▶ **TASK INSTRUCTIONS**
Which lines in the entries below contain the string "getEsportsProduction"? Show each of them in full.

[Source texts of formatted documents]

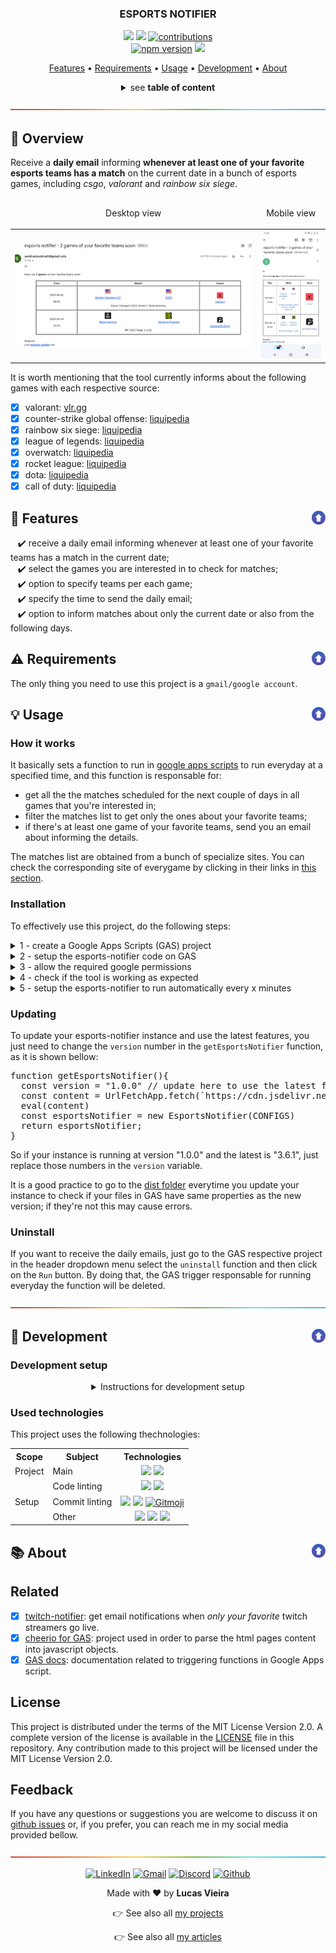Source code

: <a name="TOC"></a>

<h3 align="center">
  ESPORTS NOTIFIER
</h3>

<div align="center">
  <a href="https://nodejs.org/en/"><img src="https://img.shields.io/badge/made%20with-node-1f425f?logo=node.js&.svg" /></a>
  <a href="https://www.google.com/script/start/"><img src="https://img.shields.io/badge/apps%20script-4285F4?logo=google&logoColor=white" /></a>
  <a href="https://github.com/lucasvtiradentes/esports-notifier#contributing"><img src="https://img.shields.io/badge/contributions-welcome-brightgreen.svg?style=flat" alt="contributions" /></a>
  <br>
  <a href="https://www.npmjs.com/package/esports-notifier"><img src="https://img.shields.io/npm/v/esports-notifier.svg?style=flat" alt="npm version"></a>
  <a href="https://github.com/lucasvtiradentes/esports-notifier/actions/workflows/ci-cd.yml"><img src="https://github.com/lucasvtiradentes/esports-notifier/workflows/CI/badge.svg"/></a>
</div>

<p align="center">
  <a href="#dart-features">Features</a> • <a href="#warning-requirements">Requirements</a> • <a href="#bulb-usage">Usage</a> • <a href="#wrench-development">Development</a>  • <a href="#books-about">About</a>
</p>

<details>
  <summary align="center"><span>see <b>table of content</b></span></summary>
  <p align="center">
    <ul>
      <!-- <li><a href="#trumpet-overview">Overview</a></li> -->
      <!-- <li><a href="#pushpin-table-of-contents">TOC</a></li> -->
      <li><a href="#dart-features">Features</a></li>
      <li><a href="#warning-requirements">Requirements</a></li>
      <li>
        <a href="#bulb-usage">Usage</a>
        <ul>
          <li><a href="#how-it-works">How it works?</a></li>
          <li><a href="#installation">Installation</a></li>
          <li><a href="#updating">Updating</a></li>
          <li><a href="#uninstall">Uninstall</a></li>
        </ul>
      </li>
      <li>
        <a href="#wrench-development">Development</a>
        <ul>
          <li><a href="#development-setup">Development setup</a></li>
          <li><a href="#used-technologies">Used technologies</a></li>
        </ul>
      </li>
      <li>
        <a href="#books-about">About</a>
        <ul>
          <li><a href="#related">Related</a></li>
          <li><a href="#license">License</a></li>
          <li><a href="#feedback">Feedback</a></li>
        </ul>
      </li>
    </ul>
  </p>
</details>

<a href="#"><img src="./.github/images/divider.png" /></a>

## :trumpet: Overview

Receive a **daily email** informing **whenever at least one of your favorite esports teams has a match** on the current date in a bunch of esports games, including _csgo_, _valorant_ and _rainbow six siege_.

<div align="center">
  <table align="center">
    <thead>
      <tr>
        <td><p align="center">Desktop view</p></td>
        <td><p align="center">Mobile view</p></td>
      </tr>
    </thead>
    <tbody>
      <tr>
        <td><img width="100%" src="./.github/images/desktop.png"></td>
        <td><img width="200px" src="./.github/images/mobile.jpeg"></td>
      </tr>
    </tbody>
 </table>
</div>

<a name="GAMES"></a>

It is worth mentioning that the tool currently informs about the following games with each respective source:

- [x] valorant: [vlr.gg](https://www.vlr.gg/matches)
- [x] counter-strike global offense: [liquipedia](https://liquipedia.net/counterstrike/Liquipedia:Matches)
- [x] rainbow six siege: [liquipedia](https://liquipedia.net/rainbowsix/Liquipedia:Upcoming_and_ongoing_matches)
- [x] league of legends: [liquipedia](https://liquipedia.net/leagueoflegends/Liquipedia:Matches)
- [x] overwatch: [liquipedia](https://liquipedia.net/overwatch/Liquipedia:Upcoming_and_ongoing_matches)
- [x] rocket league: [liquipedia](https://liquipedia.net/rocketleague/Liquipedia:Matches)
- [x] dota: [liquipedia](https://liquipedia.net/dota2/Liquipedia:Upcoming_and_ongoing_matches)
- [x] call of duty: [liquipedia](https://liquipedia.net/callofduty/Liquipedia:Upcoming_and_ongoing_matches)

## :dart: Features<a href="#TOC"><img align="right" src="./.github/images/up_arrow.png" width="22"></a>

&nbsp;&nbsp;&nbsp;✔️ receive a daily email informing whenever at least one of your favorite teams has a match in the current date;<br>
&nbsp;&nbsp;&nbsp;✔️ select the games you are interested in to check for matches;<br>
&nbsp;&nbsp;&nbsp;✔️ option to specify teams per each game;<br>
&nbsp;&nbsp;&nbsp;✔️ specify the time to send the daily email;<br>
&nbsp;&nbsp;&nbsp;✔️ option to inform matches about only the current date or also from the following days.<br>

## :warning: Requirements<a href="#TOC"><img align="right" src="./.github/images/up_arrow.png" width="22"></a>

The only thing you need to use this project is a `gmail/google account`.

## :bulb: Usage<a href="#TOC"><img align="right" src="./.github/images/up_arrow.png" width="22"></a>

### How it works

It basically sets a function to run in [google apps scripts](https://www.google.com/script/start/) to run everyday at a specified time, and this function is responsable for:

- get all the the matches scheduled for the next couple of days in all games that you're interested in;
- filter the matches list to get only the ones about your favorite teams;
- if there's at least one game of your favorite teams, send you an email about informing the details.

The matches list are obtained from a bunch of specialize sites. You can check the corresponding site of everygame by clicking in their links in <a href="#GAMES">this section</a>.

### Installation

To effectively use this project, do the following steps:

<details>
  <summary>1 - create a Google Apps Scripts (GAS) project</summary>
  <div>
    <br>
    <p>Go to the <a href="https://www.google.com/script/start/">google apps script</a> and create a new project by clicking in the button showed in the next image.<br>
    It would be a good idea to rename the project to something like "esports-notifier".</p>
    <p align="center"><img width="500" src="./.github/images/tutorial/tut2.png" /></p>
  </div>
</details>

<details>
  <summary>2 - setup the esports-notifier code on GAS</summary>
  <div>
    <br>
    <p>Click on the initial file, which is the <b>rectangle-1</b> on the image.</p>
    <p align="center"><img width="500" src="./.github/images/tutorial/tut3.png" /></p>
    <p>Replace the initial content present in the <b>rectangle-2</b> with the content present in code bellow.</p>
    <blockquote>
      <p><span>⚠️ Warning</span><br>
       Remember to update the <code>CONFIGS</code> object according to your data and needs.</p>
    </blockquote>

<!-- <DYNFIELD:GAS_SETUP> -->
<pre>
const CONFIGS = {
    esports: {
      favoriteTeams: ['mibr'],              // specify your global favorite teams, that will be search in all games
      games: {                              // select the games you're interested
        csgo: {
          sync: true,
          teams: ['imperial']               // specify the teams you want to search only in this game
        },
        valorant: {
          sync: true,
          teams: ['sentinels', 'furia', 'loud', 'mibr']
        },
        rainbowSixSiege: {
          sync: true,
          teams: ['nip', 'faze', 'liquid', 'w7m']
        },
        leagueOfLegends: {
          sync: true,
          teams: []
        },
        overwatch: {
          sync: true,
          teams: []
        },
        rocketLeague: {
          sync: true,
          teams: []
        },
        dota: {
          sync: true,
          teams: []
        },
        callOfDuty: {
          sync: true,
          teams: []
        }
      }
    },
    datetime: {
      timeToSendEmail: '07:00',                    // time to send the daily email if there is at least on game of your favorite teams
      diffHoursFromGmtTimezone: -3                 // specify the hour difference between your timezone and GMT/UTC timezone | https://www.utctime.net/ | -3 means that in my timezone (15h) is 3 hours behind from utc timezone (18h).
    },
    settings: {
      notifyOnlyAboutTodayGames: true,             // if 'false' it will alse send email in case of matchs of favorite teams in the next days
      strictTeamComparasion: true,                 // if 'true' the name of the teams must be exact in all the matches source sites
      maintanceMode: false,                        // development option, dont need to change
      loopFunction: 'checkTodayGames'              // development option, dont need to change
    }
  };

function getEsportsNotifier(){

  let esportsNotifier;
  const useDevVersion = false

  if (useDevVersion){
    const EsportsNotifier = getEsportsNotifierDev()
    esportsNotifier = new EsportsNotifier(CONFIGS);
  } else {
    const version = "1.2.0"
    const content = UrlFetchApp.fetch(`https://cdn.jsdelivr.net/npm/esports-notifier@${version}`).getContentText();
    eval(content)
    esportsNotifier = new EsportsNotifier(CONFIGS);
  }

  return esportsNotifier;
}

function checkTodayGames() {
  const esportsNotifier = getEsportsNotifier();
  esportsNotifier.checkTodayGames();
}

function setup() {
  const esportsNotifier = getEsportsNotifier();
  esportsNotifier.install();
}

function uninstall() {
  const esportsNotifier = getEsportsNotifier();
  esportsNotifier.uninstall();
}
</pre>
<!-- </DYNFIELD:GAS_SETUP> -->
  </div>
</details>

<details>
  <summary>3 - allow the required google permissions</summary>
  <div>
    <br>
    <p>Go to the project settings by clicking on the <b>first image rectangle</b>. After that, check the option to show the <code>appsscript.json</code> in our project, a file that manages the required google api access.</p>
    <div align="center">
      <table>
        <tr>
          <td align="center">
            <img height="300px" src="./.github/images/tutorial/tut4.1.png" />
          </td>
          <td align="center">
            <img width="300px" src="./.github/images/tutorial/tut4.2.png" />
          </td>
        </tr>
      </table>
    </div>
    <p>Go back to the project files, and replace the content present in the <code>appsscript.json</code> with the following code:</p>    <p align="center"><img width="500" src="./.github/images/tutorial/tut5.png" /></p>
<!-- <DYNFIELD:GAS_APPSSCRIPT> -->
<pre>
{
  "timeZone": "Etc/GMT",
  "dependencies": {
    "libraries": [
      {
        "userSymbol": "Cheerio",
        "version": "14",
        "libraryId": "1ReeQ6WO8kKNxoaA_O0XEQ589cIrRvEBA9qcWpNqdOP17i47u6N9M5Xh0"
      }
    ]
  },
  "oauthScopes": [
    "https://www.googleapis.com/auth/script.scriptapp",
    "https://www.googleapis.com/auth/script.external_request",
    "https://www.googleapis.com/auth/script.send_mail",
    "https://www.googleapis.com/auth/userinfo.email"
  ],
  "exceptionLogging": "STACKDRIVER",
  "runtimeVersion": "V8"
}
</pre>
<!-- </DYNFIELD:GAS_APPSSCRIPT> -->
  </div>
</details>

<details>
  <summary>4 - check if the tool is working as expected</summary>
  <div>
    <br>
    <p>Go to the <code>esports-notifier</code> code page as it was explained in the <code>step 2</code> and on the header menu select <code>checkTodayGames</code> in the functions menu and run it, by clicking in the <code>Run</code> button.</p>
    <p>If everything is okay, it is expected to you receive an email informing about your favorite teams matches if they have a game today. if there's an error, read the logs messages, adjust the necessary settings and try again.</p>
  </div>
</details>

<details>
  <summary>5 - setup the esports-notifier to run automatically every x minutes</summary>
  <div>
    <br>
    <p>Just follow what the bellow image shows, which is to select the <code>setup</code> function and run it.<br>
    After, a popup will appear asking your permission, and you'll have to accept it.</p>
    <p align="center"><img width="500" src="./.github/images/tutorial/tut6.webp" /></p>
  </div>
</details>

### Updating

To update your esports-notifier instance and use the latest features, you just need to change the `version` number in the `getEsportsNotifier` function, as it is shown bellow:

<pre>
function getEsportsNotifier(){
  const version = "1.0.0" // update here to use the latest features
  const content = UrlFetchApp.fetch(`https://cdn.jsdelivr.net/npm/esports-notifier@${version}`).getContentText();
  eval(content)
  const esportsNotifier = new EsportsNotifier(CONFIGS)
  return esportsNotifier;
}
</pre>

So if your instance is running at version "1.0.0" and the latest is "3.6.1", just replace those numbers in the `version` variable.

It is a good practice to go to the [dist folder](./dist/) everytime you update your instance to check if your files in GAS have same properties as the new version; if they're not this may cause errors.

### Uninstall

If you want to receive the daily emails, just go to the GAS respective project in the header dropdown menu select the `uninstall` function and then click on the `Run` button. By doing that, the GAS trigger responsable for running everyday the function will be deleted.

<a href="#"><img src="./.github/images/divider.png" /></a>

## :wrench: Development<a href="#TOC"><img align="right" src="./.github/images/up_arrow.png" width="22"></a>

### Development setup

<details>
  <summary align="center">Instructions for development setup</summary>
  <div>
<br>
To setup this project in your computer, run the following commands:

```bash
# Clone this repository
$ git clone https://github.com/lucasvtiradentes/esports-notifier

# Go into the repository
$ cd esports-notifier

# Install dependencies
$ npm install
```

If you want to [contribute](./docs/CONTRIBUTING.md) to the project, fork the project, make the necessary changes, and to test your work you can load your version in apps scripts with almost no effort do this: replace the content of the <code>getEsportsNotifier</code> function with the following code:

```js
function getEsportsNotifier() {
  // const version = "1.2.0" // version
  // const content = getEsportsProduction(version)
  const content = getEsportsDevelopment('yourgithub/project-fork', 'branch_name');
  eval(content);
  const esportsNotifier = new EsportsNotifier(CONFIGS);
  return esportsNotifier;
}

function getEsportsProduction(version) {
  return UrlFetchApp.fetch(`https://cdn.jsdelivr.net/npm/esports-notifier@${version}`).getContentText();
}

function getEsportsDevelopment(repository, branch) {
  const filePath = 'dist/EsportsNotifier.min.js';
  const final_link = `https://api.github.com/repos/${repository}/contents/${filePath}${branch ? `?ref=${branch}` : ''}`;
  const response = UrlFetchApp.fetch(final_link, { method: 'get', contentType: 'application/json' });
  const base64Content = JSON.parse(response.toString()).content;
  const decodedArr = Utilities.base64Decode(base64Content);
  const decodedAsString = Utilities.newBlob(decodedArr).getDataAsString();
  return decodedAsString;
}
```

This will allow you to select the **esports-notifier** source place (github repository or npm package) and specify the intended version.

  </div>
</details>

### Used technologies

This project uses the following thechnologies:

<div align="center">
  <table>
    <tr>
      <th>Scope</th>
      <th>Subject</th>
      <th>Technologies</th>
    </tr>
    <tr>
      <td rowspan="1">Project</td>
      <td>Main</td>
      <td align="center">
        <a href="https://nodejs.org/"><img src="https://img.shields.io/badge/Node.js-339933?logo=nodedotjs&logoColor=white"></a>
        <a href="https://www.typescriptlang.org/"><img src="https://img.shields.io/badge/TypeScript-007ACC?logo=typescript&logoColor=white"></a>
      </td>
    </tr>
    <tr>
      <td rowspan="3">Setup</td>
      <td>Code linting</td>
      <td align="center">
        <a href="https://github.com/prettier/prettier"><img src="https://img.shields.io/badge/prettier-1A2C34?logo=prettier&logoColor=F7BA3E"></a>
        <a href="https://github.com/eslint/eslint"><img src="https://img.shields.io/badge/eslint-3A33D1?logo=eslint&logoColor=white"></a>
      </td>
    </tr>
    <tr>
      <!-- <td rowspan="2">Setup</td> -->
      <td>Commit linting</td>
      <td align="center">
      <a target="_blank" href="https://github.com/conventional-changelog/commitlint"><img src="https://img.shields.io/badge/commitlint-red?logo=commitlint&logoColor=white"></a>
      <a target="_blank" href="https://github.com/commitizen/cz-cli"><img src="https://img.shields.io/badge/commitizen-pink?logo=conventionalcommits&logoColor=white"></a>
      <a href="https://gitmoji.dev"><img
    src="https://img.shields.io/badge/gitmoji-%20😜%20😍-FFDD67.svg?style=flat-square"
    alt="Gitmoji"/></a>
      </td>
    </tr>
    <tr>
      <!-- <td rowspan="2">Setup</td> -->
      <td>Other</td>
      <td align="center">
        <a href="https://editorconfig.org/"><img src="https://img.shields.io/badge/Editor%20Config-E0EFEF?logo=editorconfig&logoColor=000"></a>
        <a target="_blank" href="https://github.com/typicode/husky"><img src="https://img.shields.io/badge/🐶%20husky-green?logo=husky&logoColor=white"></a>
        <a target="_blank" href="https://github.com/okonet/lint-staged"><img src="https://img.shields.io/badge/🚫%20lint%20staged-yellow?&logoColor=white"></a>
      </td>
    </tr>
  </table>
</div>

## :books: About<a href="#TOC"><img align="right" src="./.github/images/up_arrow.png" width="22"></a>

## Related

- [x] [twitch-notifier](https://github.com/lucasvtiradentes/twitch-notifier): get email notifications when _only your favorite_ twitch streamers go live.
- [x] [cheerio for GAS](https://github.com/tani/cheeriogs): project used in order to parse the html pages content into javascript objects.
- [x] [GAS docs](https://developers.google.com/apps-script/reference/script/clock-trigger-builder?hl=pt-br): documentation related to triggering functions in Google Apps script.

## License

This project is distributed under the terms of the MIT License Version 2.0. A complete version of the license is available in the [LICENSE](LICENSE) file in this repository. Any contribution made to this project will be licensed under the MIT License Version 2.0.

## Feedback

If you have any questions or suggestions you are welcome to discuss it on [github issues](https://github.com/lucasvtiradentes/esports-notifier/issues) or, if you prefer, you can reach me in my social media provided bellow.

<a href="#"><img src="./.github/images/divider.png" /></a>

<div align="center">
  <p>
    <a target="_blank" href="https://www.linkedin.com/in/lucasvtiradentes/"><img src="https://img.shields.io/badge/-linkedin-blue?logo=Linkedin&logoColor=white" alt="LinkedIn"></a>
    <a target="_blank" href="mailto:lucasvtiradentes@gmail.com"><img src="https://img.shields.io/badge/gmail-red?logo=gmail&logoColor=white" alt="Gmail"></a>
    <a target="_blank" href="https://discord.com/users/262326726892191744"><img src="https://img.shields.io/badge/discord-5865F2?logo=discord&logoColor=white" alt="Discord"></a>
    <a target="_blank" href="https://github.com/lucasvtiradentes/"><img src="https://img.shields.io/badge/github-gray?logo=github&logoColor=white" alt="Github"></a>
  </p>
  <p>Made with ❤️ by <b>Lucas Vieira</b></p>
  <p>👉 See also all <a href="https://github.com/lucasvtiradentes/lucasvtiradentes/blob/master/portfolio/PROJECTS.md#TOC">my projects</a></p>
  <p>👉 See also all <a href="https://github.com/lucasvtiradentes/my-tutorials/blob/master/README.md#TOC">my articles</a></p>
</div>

▶ **ANSWER TO THIS EXERCISE**
  // const content = getEsportsProduction(version)
function getEsportsProduction(version) {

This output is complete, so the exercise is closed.